The country code for Portugal is 351.

São Bento Railway Station:
Praça Almeida Garrett
+ 351 70 721 0220
Map: www.introducingporto.com/map/sao-bento-railway-station

The place to Stay:

Pestana Classic Porto – 5-star lodge alongside historic Ribeira Square and a few steps from the Douro River with splendid views of the Dom Luís I Bridge and Vila Nova de Gaia throughout the river. It’s the right location to catch a river cruise or a water taxi. Praça da Ribeira #1, + 351 22 340 2300; www.pestanaporto.com

InterContinental Porto – Set in an 18th-century palace, this 5-star lodge boasts a bar, restaurant and spa. Lodging vary from basic to government rooms to two-story suites. The lodge overlooks Liberdade Sq. and is just some minutes’ walk from São Bento Railway Station. Palacio das Cardosas, Praça da Liberdade # 25, + 351-22-0035600; www.ihg.com/intercontinental/inns

The PortoBay Lodge Teatro – A Four-star lodge in Porto’s Theater District built on the location of the former Baquet Theatre, which opened in 1859. The PortoBay Lodge’s heat interior colors and spacious rooms convey a refined, bohemian environment. Rua de Sá da Bandeira #84, + 351 22 040 9620; www.portobay.com

The place to Eat:

The Yeatman – Awarded two Michelin Stars in 2017, The Yeatman presents conventional flavors with modern flair. It gives a big choice of seafood, recent produce, and regional specialties. Dinner here is a gastronomic adventure with a panoramic view of the Douro River.
Rua do Choupelo, Vila Nova de Gaia, + 351 22 013 3100; www.the-yeatman-hotel.com

Traça – It’s straightforward to overlook the slender pink door of this excellent restaurant. Once a drugstore, the constructing’s unique shutters have been retained along with some vintage furniture and lamps. Their motto is: “Come and travel back in time.” Specialties embrace delicious recreation creations like wild boar and venison together with goat, steak, veal and seafood. Largo São Domingos 88, + 351 22 208 1065; www.restaurantetraca.com

Vinhas D´alho – An extended slender eating room with an eclectic menu of seafood, beef, pork, and hen. On the bank of the Douro River, it’s greatest within the night to listen to world-famous Fado music.
Muro dos Bacalhoeiros #139/140, + 351 22 201 2874; www.vinhasdalho.com

*There are two iconic dishes served throughout Porto that have to be tried:

Francesinha – an entire meal disguised as a classy sandwich: slices of bread full of meat, ham, sausage, and cheese, topped with melted cheese and an egg, and served in a savory tomato-beer sauce. The Portuguese solely drink beer with francesinhas.

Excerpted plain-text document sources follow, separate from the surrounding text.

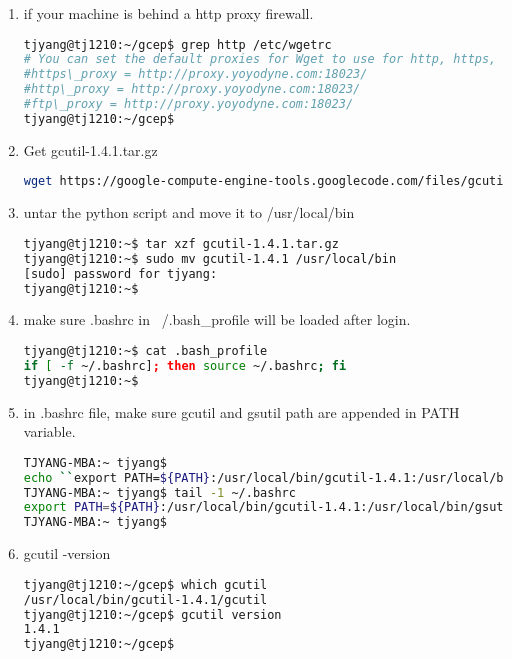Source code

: \begin{enumerate}
\item if your machine is behind a http proxy firewall.
  \begin{lstlisting}[language=Bash]
tjyang@tj1210:~/gcep$ grep http /etc/wgetrc 
# You can set the default proxies for Wget to use for http, https, and ftp.
#https\_proxy = http://proxy.yoyodyne.com:18023/
#http\_proxy = http://proxy.yoyodyne.com:18023/
#ftp\_proxy = http://proxy.yoyodyne.com:18023/
tjyang@tj1210:~/gcep$ 
  \end{lstlisting}
\item Get gcutil-1.4.1.tar.gz
  \begin{lstlisting}[language=Bash]
   wget https://google-compute-engine-tools.googlecode.com/files/gcutil-1.4.1.tar.gz
  \end{lstlisting}
\item untar the python script and move it to /usr/local/bin
  \begin{lstlisting}[language=Bash]
tjyang@tj1210:~$ tar xzf gcutil-1.4.1.tar.gz 
tjyang@tj1210:~$ sudo mv gcutil-1.4.1 /usr/local/bin
[sudo] password for tjyang: 
tjyang@tj1210:~$ 
  \end{lstlisting}
\item make sure .bashrc in ~/.bash\_profile will be loaded after login.
  \begin{lstlisting}[language=Bash]
tjyang@tj1210:~$ cat .bash_profile 
if [ -f ~/.bashrc]; then source ~/.bashrc; fi
tjyang@tj1210:~$ 
  \end{lstlisting}
\item in .bashrc file, make sure gcutil and gsutil path are appended in PATH variable.
  \begin{lstlisting}[language=Bash]
TJYANG-MBA:~ tjyang$ 
echo ``export PATH=${PATH}:/usr/local/bin/gcutil-1.4.1:/usr/local/bin/gsutil'' >> ~/.bashrc
TJYANG-MBA:~ tjyang$ tail -1 ~/.bashrc
export PATH=${PATH}:/usr/local/bin/gcutil-1.4.1:/usr/local/bin/gsutil
TJYANG-MBA:~ tjyang$ 
  \end{lstlisting}

\item gcutil -version
  \begin{lstlisting}[language=Bash]
tjyang@tj1210:~/gcep$ which gcutil
/usr/local/bin/gcutil-1.4.1/gcutil
tjyang@tj1210:~/gcep$ gcutil version
1.4.1
tjyang@tj1210:~/gcep$ 
  \end{lstlisting}
\end{enumerate}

Pastéis de Nata – a small puff pastry tart full of a candy, creamy egg custard flavored with cinnamon and vanilla and baked to a light-weight golden brown.

What to Do:

Port Wine Cellars in Vila Nova de Gaia – A water taxi from Cais de Ribeira by Ribeira Square is the quickest approach across the river from Porto. It’s a bit of a steep climb (taxis are an choice), however Taylor’s Cellars is value a go to. After a self-guided tour previous rows and rows of barrels in the large dimly lit cellar, head outdoors to pattern numerous ports at one of the small tables surrounding a aromatic rose backyard. Rua do Choupelo # 250, Vila Nova de Gaia, + 351 223 772 973; www.taylor.pt

Take a 50 Minute Cruise on the Douro River – Sail underneath six bridges, from the double-deck metallic arched Dom Luís I Bridge to the Maria Pia Bridge designed by Gustave Eiffel. Benefit from the passing scenery of colourful previous Porto, together with a view of the Serra do Pilar Monastery with its spherical church & cloister sitting high above the town. Tickets can be found on the vacationer sales space on Ribeira Square.

Hear Fado Music – Granted it’s not for everybody but spend a night listening to this traditional melancholic genre. Lyrics tell stories of love and loss, pain and hope, tragedy and happiness. Convey a tissue!